En matière de génétique, on imagine volontiers que les choses sont régies par cette règle simple : à chaque individu, son patrimoine. Il ne le partage avec personne d'autre. Il en possède un, et un seul. Il en est ainsi au sein du règne animal auquel nous appartenons. Chez les végétaux, les choses sont moins tranchées. Certaines plantes sont comme la Chimère de la mythologie grecque : composites. Nos lointains ancêtres croyaient en l'existence de ce monstre à la tête de lion, au corps de chèvre et à la queue de dragon. Ils racontaient qu'il avait terrorisé les hommes avant d'être terrassé par un demi-dieu. Les généticiens ont repris ce terme pour qualifier les plantes, totalement pacifiques, qui possèdent deux patrimoines génétiques différents. Ils citent en exemple le ficus bicolore qui agrémente bien des salons. Les zones blanches de ses feuilles sont constituées de cellules dépourvues du gène de la synthèse de la chlorophylle. Malgré cela, elles coexistent avec les cellules vertes et chlorophylliennes. Toutes deux constituent une plante parfaitement viable.
Les généticiens soupçonnent depuis longtemps l'existence de vignes chimériques. En avril, des chercheurs australiens et italiens en ont apporté la preuve. Ils ont démontré que les cellules de la surface (de l'épiderme) des feuilles du pinot meunier sont différentes des autres.
Pour établir ce fait, ils les ont prélevées séparément des cellules qui constituent le corps de la feuille. Ils les ont cultivées en laboratoire, puis régénérées afin qu'elles redonnent une plante entière. A aucun moment, ils n'ont réalisé de manipulation génétique. Ils ont découvert une sorte de monstre et l'ont décrit dans un article paru dans la revue anglaise Nature.
Les plants nés des cellules duveteuses de la surface des feuilles sont duveteux, comme le pinot meunier lui-même. Mais ils sont également nains et d'une productivité débordante. Leurs entre-noeuds sont très courts. Ils portent des grappes tout au long du sarment, et non pas seulement sur les deux ou trois premiers noeuds. Les grappes et les vrilles proviennent du même organe primordial.

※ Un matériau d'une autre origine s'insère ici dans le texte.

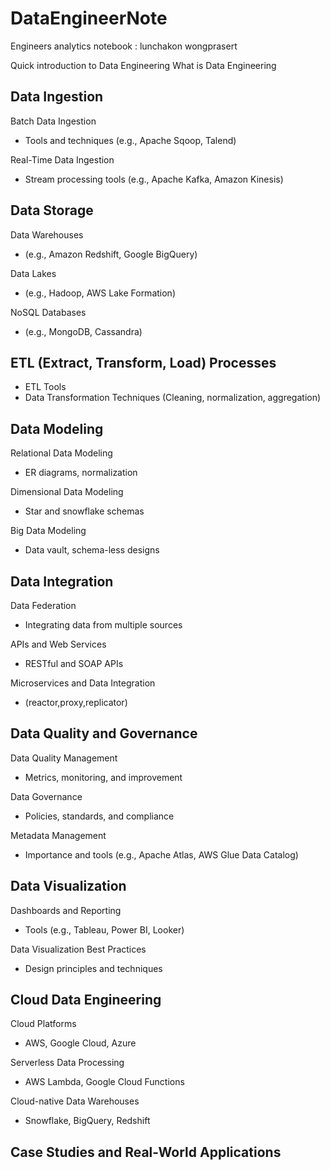 # DataEngineerNote
Engineers analytics notebook : lunchakon wongprasert

Quick introduction to Data Engineering
What is Data Engineering

## Data Ingestion

Batch Data Ingestion
- Tools and techniques (e.g., Apache Sqoop, Talend)
  
Real-Time Data Ingestion
- Stream processing tools (e.g., Apache Kafka, Amazon Kinesis)

## Data Storage

Data Warehouses
- (e.g., Amazon Redshift, Google BigQuery)
  
Data Lakes
- (e.g., Hadoop, AWS Lake Formation)
  
NoSQL Databases
- (e.g., MongoDB, Cassandra)


## ETL (Extract, Transform, Load) Processes
- ETL Tools
- Data Transformation Techniques (Cleaning, normalization, aggregation)

## Data Modeling
Relational Data Modeling
- ER diagrams, normalization
  
Dimensional Data Modeling
- Star and snowflake schemas
  
Big Data Modeling
- Data vault, schema-less designs

## Data Integration
Data Federation
- Integrating data from multiple sources

APIs and Web Services
- RESTful and SOAP APIs

Microservices and Data Integration
- (reactor,proxy,replicator)

## Data Quality and Governance

Data Quality Management
- Metrics, monitoring, and improvement

Data Governance
- Policies, standards, and compliance

Metadata Management
- Importance and tools (e.g., Apache Atlas, AWS Glue Data Catalog)

## Data Visualization
Dashboards and Reporting
- Tools (e.g., Tableau, Power BI, Looker)

Data Visualization Best Practices
- Design principles and techniques

## Cloud Data Engineering

Cloud Platforms
- AWS, Google Cloud, Azure

Serverless Data Processing
- AWS Lambda, Google Cloud Functions

Cloud-native Data Warehouses
- Snowflake, BigQuery, Redshift

## Case Studies and Real-World Applications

Lors de sa naissance dans l'intimité des bourgeons, il n'est pas différencié. Il devient une grappe ou une vrille selon les circonstances. Son sort est déterminé par la gibbérelline, une hormone commune à une multitude de plantes. Les vignes issues des cellules duveteuses du pinot meunier y sont insensibles. Chez elles, la protéine qui réagit avec la gibbérelline, pour provoquer la formation de vrilles et l'élongation des tiges, n'est pas fonctionnelle. Cela résulte de la mutation d'un seul gène, survenue naturellement il y a bien longtemps. A l'Inra de Colmar, Frédérique Pelsy suit avec attention les recherches de ses confrères. Elle travaille sur les mêmes sujets qu'eux. Ces derniers avaient étudié quatre meuniers. Elle a analysé 15 clones de ce cépage. ' Tous présentent un caractère chimérique ', affirme-t-elle. La nature profonde et fondamentale du meunier est donc double. Elle n'apparaît pas au champ, car les deux patrimoines forment un organisme cohérent. Il a fallu en passer par les techniques de la biologie moderne pour le découvrir.
' Les deux clones cultivés de pinot gris sont aussi des chimères. ' Le gène responsable de la coloration violacée des baies n'existe que dans les cellules de la peau des feuilles ou des baies. Les cellules internes et des organes sexuels portent et transmettent le gène de la couleur blanche du pinot blanc. Au total, l'Inra de Colmar a étudié 145 clones de pinots, toutes couleurs confondues. Le tiers d'entre eux possède deux patrimoines génétiques, le premier localisé dans les cellules de l'épiderme, le second dans toutes les autres cellules. Quelques clones de la syrah sont de la même veine. La nature s'autorise beaucoup plus de fantaisies et de libertés que n'en tolèrent les esprits inquiets ou bien-pensants, qui voient dans les manipulations génétiques un sacrilège.